Run through the data and copy out every line that mentions the word "Create".

======== MATERIAL PROVIDED ========

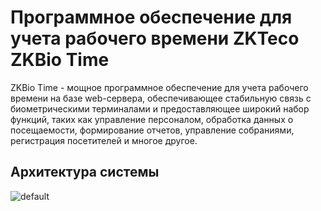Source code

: # Программное обеспечение для учета рабочего времени ZKTeco ZKBio Time

ZKBio Time - мощное программное обеспечение для учета рабочего времени на базе web-сервера,
обеспечивающее стабильную связь с биометрическими терминалами и предоставляющее широкий набор
функций, таких как управление персоналом, обработка данных о посещаемости, формирование отчетов,
управление собраниями, регистрация посетителей и многое другое.

## Архитектура системы

<img src="sys-arch.png" alt="default"/>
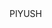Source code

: <!DOCTYPE html>
<html>
    <head>
        <!-- head definitions go here -->
    </head>
    <body>
        PIYUSH
    </body>
</html>
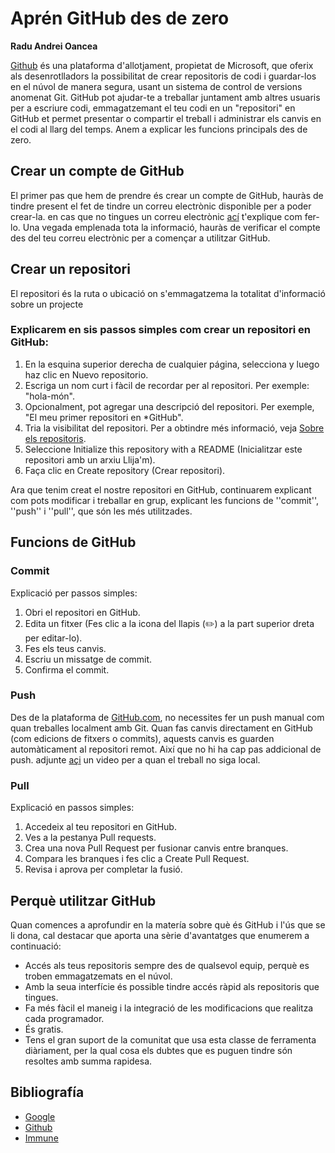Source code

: 
# Aprén GitHub des de zero
**Radu Andrei Oancea**

[Github](https://github.com/) és una plataforma d'allotjament, propietat de Microsoft, que oferix als desenrotlladors la possibilitat de crear repositoris de codi i guardar-los en el núvol de manera segura, usant un sistema de control de versions anomenat Git. GitHub pot ajudar-te a treballar juntament amb altres usuaris per a escriure codi, emmagatzemant el teu codi en un "repositori" en GitHub et permet presentar o compartir el treball i administrar els canvis en el codi al llarg del temps. Anem a explicar les funcions principals des de zero. 

## Crear un compte de GitHub 

El primer pas que hem de prendre és crear un compte de GitHub, hauràs de tindre present el fet de tindre un correu electrònic disponible per a poder crear-la. en cas que no tingues un correu electrònic [ací](https://support.google.com/mail/answer/56256?hl=es) t'explique com fer-lo. Una vegada emplenada tota la informació, hauràs de verificar el compte des del teu correu electrònic per a començar a utilitzar GitHub. 

## Crear un repositori 
El repositori és la ruta o ubicació on s'emmagatzema la totalitat d'informació sobre un projecte

### Explicarem en sis passos simples com crear un repositori en GitHub: 

1. En la esquina superior derecha de cualquier página, selecciona  y luego haz clic en Nuevo repositorio.
2. Escriga un nom curt i fàcil de recordar per al repositori. Per exemple: "hola-món".
3. Opcionalment, pot agregar una descripció del repositori. Per exemple, "El meu primer repositori en *GitHub".
4. Tria la visibilitat del repositori. Per a obtindre més informació, veja [Sobre els repositoris](https://docs.github.com/es/repositories/creating-and-managing-repositories/about-repositories#about-repository-visibility).
5. Seleccione Initialize this repository with a README (Inicialitzar este repositori amb un arxiu Llija'm).
6. Faça clic en Create repository (Crear repositori).

Ara que tenim creat el nostre repositori en GitHub, continuarem explicant com pots modificar i treballar en grup, explicant les funcions de ''commit'', ''push'' i ''pull'', que són les més utilitzades.

## Funcions de GitHub

### Commit 
Explicació per passos simples: 
1. Obri el repositori en GitHub.
2. Edita un fitxer (Fes clic a la icona del llapis (✏️) a la part superior dreta per editar-lo).
3. Fes els teus canvis.
4. Escriu un missatge de commit.
5. Confirma el commit.
   
### Push
Des de la plataforma de [GitHub.com](https://github.com/), no necessites fer un push manual com quan treballes localment amb Git. Quan fas canvis directament en GitHub (com edicions de fitxers o commits), aquests canvis es guarden automàticament al repositori remot. Així que no hi ha cap pas addicional de push. adjunte [açi](https://www.youtube.com/watch?v=vpRkAoCqX3o) un video per a quan el treball no siga local.

### Pull 
Explicació en passos simples:
1. Accedeix al teu repositori en GitHub.
2. Ves a la pestanya Pull requests.
3. Crea una nova Pull Request per fusionar canvis entre branques.
4. Compara les branques i fes clic a Create Pull Request.
5. Revisa i aprova per completar la fusió.

## Perquè utilitzar GitHub 

Quan comences a aprofundir en la matería sobre què és GitHub i l'ús que se li dona, cal destacar que aporta una sèrie d'avantatges que enumerem a continuació:

* Accés als teus repositoris sempre des de qualsevol equip, perquè es troben emmagatzemats en el núvol.
* Amb la seua interfície és possible tindre accés ràpid als repositoris que tingues.
* Fa més fàcil el maneig i la integració de les modificacions que realitza cada programador.
* És gratis.
* Tens el gran suport de la comunitat que usa esta classe de ferramenta diàriament, per la qual cosa els dubtes que es puguen tindre són resoltes amb summa rapidesa.

## Bibliografía

* [Google](https://www.google.es/)
* [Github](https://gist.github.com/erlinis/57a55dfb0337f5cd15cd)
* [Immune](https://immune.institute/blog/que-es-github-en-desarrollo-web/)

========

RESPONSE BELOW —
6. Faça clic en Create repository (Crear repositori).
4. Compara les branques i fes clic a Create Pull Request.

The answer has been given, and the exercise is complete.